J'ai vu
Ce matin, je suis allé "prendre le frais" comme on dit de nos jours. Comprend par là "monter à la surface". J'avais besoin de matos de récupération pour effectuer une petite réparation chez moi, et les villes de l'avant ne sont pas encore tout à fait vides d'objets utiles. Du coup j'ai grimpé trés tôt par les échelles de service, ai suivi les balises rouges, pour me diriger instinctivement vers les bâtiments du bord de mer. Temps gris, pas de vent, une neige compacte pour ne pas dire dure, température à peine positive : la chance était avec moi.
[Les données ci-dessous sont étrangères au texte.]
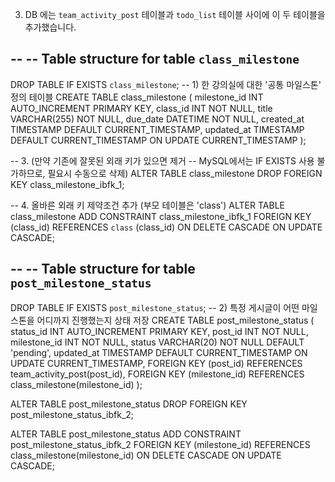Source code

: 

















3. DB 에는 `team_activity_post` 테이블과 `todo_list` 테이블 사이에 이 두 테이블을 추가했습니다.


--
-- Table structure for table `class_milestone`
--

DROP TABLE IF EXISTS `class_milestone`;
-- 1) 한 강의실에 대한 '공통 마일스톤' 정의 테이블
CREATE TABLE class_milestone (
    milestone_id INT AUTO_INCREMENT PRIMARY KEY,
    class_id INT NOT NULL,
    title VARCHAR(255) NOT NULL,
    due_date DATETIME NOT NULL,
    created_at TIMESTAMP DEFAULT CURRENT_TIMESTAMP,
    updated_at TIMESTAMP DEFAULT CURRENT_TIMESTAMP ON UPDATE CURRENT_TIMESTAMP
);

-- 3. (만약 기존에 잘못된 외래 키가 있으면 제거 -- MySQL에서는 IF EXISTS 사용 불가하므로, 필요시 수동으로 삭제)
ALTER TABLE class_milestone DROP FOREIGN KEY class_milestone_ibfk_1;

-- 4. 올바른 외래 키 제약조건 추가 (부모 테이블은 'class')
ALTER TABLE class_milestone
  ADD CONSTRAINT class_milestone_ibfk_1
  FOREIGN KEY (class_id) REFERENCES `class` (class_id)
  ON DELETE CASCADE
  ON UPDATE CASCADE;

--
-- Table structure for table `post_milestone_status`
--

DROP TABLE IF EXISTS `post_milestone_status`;
-- 2) 특정 게시글이 어떤 마일스톤을 어디까지 진행했는지 상태 저장
CREATE TABLE post_milestone_status (
    status_id INT AUTO_INCREMENT PRIMARY KEY,
    post_id INT NOT NULL,
    milestone_id INT NOT NULL,
    status VARCHAR(20) NOT NULL DEFAULT 'pending',
    updated_at TIMESTAMP DEFAULT CURRENT_TIMESTAMP ON UPDATE CURRENT_TIMESTAMP,
    FOREIGN KEY (post_id) REFERENCES team_activity_post(post_id),
    FOREIGN KEY (milestone_id) REFERENCES class_milestone(milestone_id)
);

ALTER TABLE post_milestone_status
DROP FOREIGN KEY post_milestone_status_ibfk_2;

ALTER TABLE post_milestone_status
ADD CONSTRAINT post_milestone_status_ibfk_2
  FOREIGN KEY (milestone_id) REFERENCES class_milestone(milestone_id)
  ON DELETE CASCADE
  ON UPDATE CASCADE;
J'ai passé une partie de la mâtinée dans les ruines, bientôt rejoint par quelques gars dont c'est l'occupation à plein temps. J'ai trouvé quelques tuyaux d'acier qui feront l'affaire pour mes problèmes de plomberie. En bonus, je suis tombé - littéralement, d'ailleurs - sur un vieil appareil électronique fracassé dont je pourrais récupérer les composants. Il valait bien l'hématome qu'il m'a laissé au bas du dos.
Et puis à un moment, je me suis approché d'une fenêtre, et j'ai vu.
En face de moi, il y avait la mer. Et, au large, elle brillait tant qu'elle en était blanche et aveuglante. Au-dessus de moi, les nuages épais et bas menaçaient de m'étouffer, mais à quelques miles de la côte le beau temps sectionnait net cet amas grisonnant. Le soleil, bien qu'invisible, descendait sur l'eau tel les piliers de lumière des représentations religieuses. La scène était irréelle, et surtout si tranchée ! Ici une mer froide et sombre comme la cendre, là-bas un bouillon d'or, comme des rayons de soleil liquides débordant des cieux et coulant par dessus les nuages.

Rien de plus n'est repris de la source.